**Problem details:**
I would like you to output every record below exactly, apart from the pictures.

**Material supplied:**
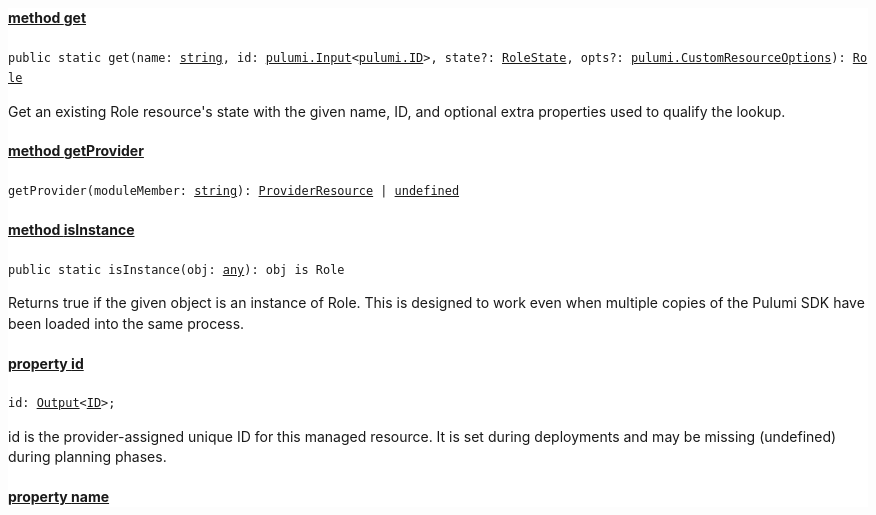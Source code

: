 <h4 class="pdoc-member-header" id="Role-get">
<a class="pdoc-child-name" href="https://github.com/pulumi/pulumi-mysql/blob/{{< param git_sha >}}/sdk/nodejs/role.ts#L35">method <b>get</b></a>
</h4>


<pre class="highlight"><code><span class='kd'>public static </span>get(name: <span class='kd'><a href='https://developer.mozilla.org/en-US/docs/Web/JavaScript/Reference/Global_Objects/String'>string</a></span>, id: <a href='/docs/reference/pkg/nodejs/pulumi/pulumi/#Input'>pulumi.Input</a>&lt;<a href='/docs/reference/pkg/nodejs/pulumi/pulumi/#ID'>pulumi.ID</a>&gt;, state?: <a href='#RoleState'>RoleState</a>, opts?: <a href='/docs/reference/pkg/nodejs/pulumi/pulumi/#CustomResourceOptions'>pulumi.CustomResourceOptions</a>): <a href='#Role'>Role</a></code></pre>


Get an existing Role resource's state with the given name, ID, and optional extra
properties used to qualify the lookup.

<h4 class="pdoc-member-header" id="Role-getProvider">
<a class="pdoc-child-name" href="https://github.com/pulumi/pulumi-mysql/blob/{{< param git_sha >}}/sdk/nodejs/role.ts#L26">method <b>getProvider</b></a>
</h4>


<pre class="highlight"><code><span class='kd'></span>getProvider(moduleMember: <span class='kd'><a href='https://developer.mozilla.org/en-US/docs/Web/JavaScript/Reference/Global_Objects/String'>string</a></span>): <a href='/docs/reference/pkg/nodejs/pulumi/pulumi/#ProviderResource'>ProviderResource</a> | <span class='kd'><a href='https://developer.mozilla.org/en-US/docs/Web/JavaScript/Reference/Global_Objects/undefined'>undefined</a></span></code></pre>

<h4 class="pdoc-member-header" id="Role-isInstance">
<a class="pdoc-child-name" href="https://github.com/pulumi/pulumi-mysql/blob/{{< param git_sha >}}/sdk/nodejs/role.ts#L46">method <b>isInstance</b></a>
</h4>


<pre class="highlight"><code><span class='kd'>public static </span>isInstance(obj: <span class='kd'><a href='https://www.typescriptlang.org/docs/handbook/basic-types.html#any'>any</a></span>): obj is Role</code></pre>


Returns true if the given object is an instance of Role.  This is designed to work even
when multiple copies of the Pulumi SDK have been loaded into the same process.

<h4 class="pdoc-member-header" id="Role-id">
<a class="pdoc-child-name" href="https://github.com/pulumi/pulumi-mysql/blob/{{< param git_sha >}}/sdk/nodejs/role.ts#L26">property <b>id</b></a>
</h4>

<pre class="highlight"><code><span class='kd'></span>id: <a href='/docs/reference/pkg/nodejs/pulumi/pulumi/#Output'>Output</a>&lt;<a href='/docs/reference/pkg/nodejs/pulumi/pulumi/#ID'>ID</a>&gt;;</code></pre>

id is the provider-assigned unique ID for this managed resource.  It is set during
deployments and may be missing (undefined) during planning phases.

<h4 class="pdoc-member-header" id="Role-name">
<a class="pdoc-child-name" href="https://github.com/pulumi/pulumi-mysql/blob/{{< param git_sha >}}/sdk/nodejs/role.ts#L56">property <b>name</b></a>
</h4>
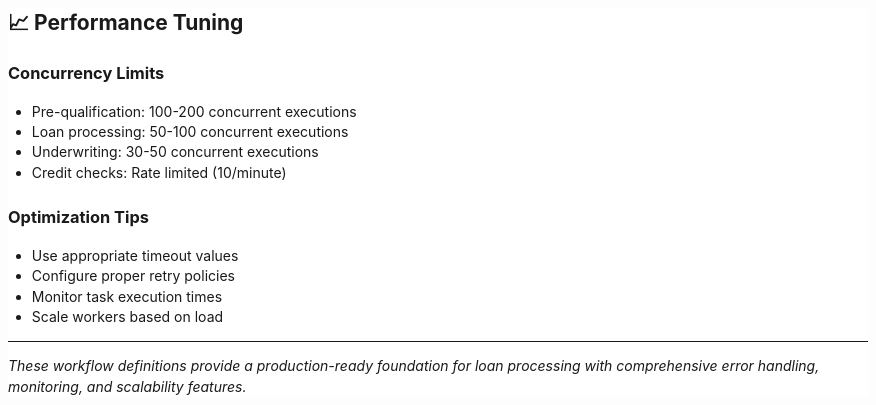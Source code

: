 ## 📈 Performance Tuning

### Concurrency Limits
- Pre-qualification: 100-200 concurrent executions
- Loan processing: 50-100 concurrent executions  
- Underwriting: 30-50 concurrent executions
- Credit checks: Rate limited (10/minute)

### Optimization Tips
- Use appropriate timeout values
- Configure proper retry policies
- Monitor task execution times
- Scale workers based on load

---

*These workflow definitions provide a production-ready foundation for loan processing with comprehensive error handling, monitoring, and scalability features.*
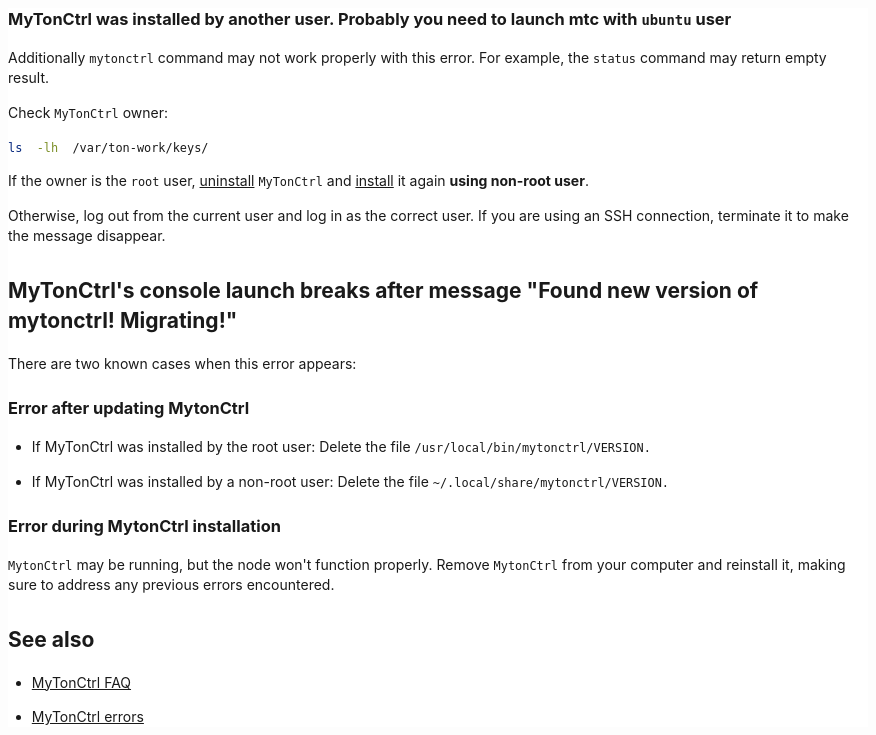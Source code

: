 ### MyTonCtrl was installed by another user. Probably you need to launch mtc with `ubuntu` user

Additionally `mytonctrl` command may not work properly with this error. For example, the `status` command may return empty result.

Check `MyTonCtrl` owner:

```bash
ls  -lh  /var/ton-work/keys/
```

If the owner is the `root` user, [uninstall](/v3/guidelines/nodes/running-nodes/full-node#uninstall-mytonctrl) `MyTonCtrl` and [install](/v3/guidelines/nodes/running-nodes/full-node#run-a-node-text) it again **using non-root user**.

Otherwise, log out from the current user and log in as the correct user. If you are using an SSH connection, terminate it to make the message disappear.

## MyTonCtrl's console launch breaks after message "Found new version of mytonctrl! Migrating!"

There are two known cases when this error appears:

### Error after updating MytonCtrl

* If MyTonCtrl was installed by the root user: Delete the file `/usr/local/bin/mytonctrl/VERSION.`

* If MyTonCtrl was installed by a non-root user: Delete the file `~/.local/share/mytonctrl/VERSION.`

### Error during MytonCtrl installation

`MytonCtrl` may be running, but the node won't function properly. Remove `MytonCtrl` from your computer and reinstall it, making sure to address any previous errors encountered.

## See also

* [MyTonCtrl FAQ](/v3/guidelines/nodes/faq)

* [MyTonCtrl errors](/v3/documentation/infra/nodes/mytonctrl/mytonctrl-errors)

**Exercise answer:**
Source code

: <h4 class="pdoc-member-header" id="Role-get">
<a class="pdoc-child-name" href="https://github.com/pulumi/pulumi-mysql/blob/{{< param git_sha >}}/sdk/nodejs/role.ts#L35">method <b>get</b></a>
</h4>


<pre class="highlight"><code><span class='kd'>public static </span>get(name: <span class='kd'><a href='https://developer.mozilla.org/en-US/docs/Web/JavaScript/Reference/Global_Objects/String'>string</a></span>, id: <a href='/docs/reference/pkg/nodejs/pulumi/pulumi/#Input'>pulumi.Input</a>&lt;<a href='/docs/reference/pkg/nodejs/pulumi/pulumi/#ID'>pulumi.ID</a>&gt;, state?: <a href='#RoleState'>RoleState</a>, opts?: <a href='/docs/reference/pkg/nodejs/pulumi/pulumi/#CustomResourceOptions'>pulumi.CustomResourceOptions</a>): <a href='#Role'>Role</a></code></pre>


Get an existing Role resource's state with the given name, ID, and optional extra
properties used to qualify the lookup.

<h4 class="pdoc-member-header" id="Role-getProvider">
<a class="pdoc-child-name" href="https://github.com/pulumi/pulumi-mysql/blob/{{< param git_sha >}}/sdk/nodejs/role.ts#L26">method <b>getProvider</b></a>
</h4>


<pre class="highlight"><code><span class='kd'></span>getProvider(moduleMember: <span class='kd'><a href='https://developer.mozilla.org/en-US/docs/Web/JavaScript/Reference/Global_Objects/String'>string</a></span>): <a href='/docs/reference/pkg/nodejs/pulumi/pulumi/#ProviderResource'>ProviderResource</a> | <span class='kd'><a href='https://developer.mozilla.org/en-US/docs/Web/JavaScript/Reference/Global_Objects/undefined'>undefined</a></span></code></pre>

<h4 class="pdoc-member-header" id="Role-isInstance">
<a class="pdoc-child-name" href="https://github.com/pulumi/pulumi-mysql/blob/{{< param git_sha >}}/sdk/nodejs/role.ts#L46">method <b>isInstance</b></a>
</h4>


<pre class="highlight"><code><span class='kd'>public static </span>isInstance(obj: <span class='kd'><a href='https://www.typescriptlang.org/docs/handbook/basic-types.html#any'>any</a></span>): obj is Role</code></pre>


Returns true if the given object is an instance of Role.  This is designed to work even
when multiple copies of the Pulumi SDK have been loaded into the same process.

<h4 class="pdoc-member-header" id="Role-id">
<a class="pdoc-child-name" href="https://github.com/pulumi/pulumi-mysql/blob/{{< param git_sha >}}/sdk/nodejs/role.ts#L26">property <b>id</b></a>
</h4>

<pre class="highlight"><code><span class='kd'></span>id: <a href='/docs/reference/pkg/nodejs/pulumi/pulumi/#Output'>Output</a>&lt;<a href='/docs/reference/pkg/nodejs/pulumi/pulumi/#ID'>ID</a>&gt;;</code></pre>

id is the provider-assigned unique ID for this managed resource.  It is set during
deployments and may be missing (undefined) during planning phases.

<h4 class="pdoc-member-header" id="Role-name">
<a class="pdoc-child-name" href="https://github.com/pulumi/pulumi-mysql/blob/{{< param git_sha >}}/sdk/nodejs/role.ts#L56">property <b>name</b></a>
</h4>
Source code

: ## 📈 Performance Tuning

### Concurrency Limits
- Pre-qualification: 100-200 concurrent executions
- Loan processing: 50-100 concurrent executions  
- Underwriting: 30-50 concurrent executions
- Credit checks: Rate limited (10/minute)

### Optimization Tips
- Use appropriate timeout values
- Configure proper retry policies
- Monitor task execution times
- Scale workers based on load

---

*These workflow definitions provide a production-ready foundation for loan processing with comprehensive error handling, monitoring, and scalability features.*
Source code

: ### MyTonCtrl was installed by another user. Probably you need to launch mtc with `ubuntu` user

Additionally `mytonctrl` command may not work properly with this error. For example, the `status` command may return empty result.

Check `MyTonCtrl` owner:

```bash
ls  -lh  /var/ton-work/keys/
```

If the owner is the `root` user, [uninstall](/v3/guidelines/nodes/running-nodes/full-node#uninstall-mytonctrl) `MyTonCtrl` and [install](/v3/guidelines/nodes/running-nodes/full-node#run-a-node-text) it again **using non-root user**.

Otherwise, log out from the current user and log in as the correct user. If you are using an SSH connection, terminate it to make the message disappear.

## MyTonCtrl's console launch breaks after message "Found new version of mytonctrl! Migrating!"

There are two known cases when this error appears:

### Error after updating MytonCtrl

* If MyTonCtrl was installed by the root user: Delete the file `/usr/local/bin/mytonctrl/VERSION.`

* If MyTonCtrl was installed by a non-root user: Delete the file `~/.local/share/mytonctrl/VERSION.`

### Error during MytonCtrl installation

`MytonCtrl` may be running, but the node won't function properly. Remove `MytonCtrl` from your computer and reinstall it, making sure to address any previous errors encountered.

## See also

* [MyTonCtrl FAQ](/v3/guidelines/nodes/faq)

* [MyTonCtrl errors](/v3/documentation/infra/nodes/mytonctrl/mytonctrl-errors)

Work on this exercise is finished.